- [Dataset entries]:
============================================================
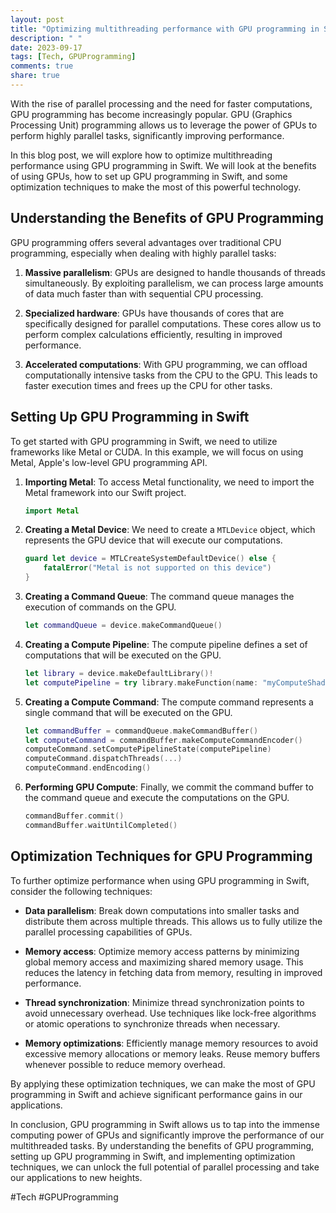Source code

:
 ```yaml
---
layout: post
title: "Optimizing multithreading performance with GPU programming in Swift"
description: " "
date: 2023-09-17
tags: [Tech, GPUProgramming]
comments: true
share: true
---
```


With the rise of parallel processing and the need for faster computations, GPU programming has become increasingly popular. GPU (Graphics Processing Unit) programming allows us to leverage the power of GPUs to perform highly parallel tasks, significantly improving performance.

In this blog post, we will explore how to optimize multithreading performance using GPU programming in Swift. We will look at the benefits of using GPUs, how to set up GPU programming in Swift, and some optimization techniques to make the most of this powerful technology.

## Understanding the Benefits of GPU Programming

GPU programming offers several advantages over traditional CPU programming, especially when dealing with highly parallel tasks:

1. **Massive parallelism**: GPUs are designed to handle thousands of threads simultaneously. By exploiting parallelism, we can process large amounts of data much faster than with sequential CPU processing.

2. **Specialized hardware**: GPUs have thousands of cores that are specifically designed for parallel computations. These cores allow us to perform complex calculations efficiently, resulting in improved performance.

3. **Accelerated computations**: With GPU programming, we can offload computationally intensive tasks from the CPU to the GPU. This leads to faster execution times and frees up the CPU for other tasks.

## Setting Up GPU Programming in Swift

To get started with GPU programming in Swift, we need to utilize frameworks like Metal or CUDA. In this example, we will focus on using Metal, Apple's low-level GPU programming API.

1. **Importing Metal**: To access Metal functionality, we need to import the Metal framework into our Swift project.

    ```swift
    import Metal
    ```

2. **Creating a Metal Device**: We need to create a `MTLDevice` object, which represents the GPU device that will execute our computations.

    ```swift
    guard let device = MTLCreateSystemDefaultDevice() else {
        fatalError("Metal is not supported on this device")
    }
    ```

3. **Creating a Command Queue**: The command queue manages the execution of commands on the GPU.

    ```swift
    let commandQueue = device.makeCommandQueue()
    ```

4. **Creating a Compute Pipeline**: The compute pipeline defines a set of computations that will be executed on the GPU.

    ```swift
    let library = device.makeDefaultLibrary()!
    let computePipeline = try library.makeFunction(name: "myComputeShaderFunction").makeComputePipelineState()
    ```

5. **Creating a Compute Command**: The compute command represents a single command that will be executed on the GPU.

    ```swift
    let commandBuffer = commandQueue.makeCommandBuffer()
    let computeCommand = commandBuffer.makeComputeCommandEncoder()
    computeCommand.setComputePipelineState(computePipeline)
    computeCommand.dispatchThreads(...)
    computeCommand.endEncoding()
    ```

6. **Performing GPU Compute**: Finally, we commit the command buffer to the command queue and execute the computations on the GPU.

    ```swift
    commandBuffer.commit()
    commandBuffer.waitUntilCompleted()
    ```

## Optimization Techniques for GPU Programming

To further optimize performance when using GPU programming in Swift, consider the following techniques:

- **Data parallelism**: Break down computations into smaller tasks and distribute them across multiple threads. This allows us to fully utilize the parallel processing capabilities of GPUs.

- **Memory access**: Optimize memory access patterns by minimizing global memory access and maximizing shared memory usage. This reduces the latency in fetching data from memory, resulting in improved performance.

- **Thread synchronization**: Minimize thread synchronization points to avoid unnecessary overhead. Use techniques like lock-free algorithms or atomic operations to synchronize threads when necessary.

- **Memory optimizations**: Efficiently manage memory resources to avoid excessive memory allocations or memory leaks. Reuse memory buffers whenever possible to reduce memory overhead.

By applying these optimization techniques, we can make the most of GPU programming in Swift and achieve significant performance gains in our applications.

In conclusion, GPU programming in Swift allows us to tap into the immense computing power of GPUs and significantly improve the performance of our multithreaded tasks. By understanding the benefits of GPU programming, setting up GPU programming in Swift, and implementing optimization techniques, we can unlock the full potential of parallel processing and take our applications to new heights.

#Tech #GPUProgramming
============================================================
- [TASK DIRECTIONS]: List all lines from the entries that include the word "resulting".

- [SOLUTION TO THE PROBLEM]:
2. **Specialized hardware**: GPUs have thousands of cores that are specifically designed for parallel computations. These cores allow us to perform complex calculations efficiently, resulting in improved performance.
- **Memory access**: Optimize memory access patterns by minimizing global memory access and maximizing shared memory usage. This reduces the latency in fetching data from memory, resulting in improved performance.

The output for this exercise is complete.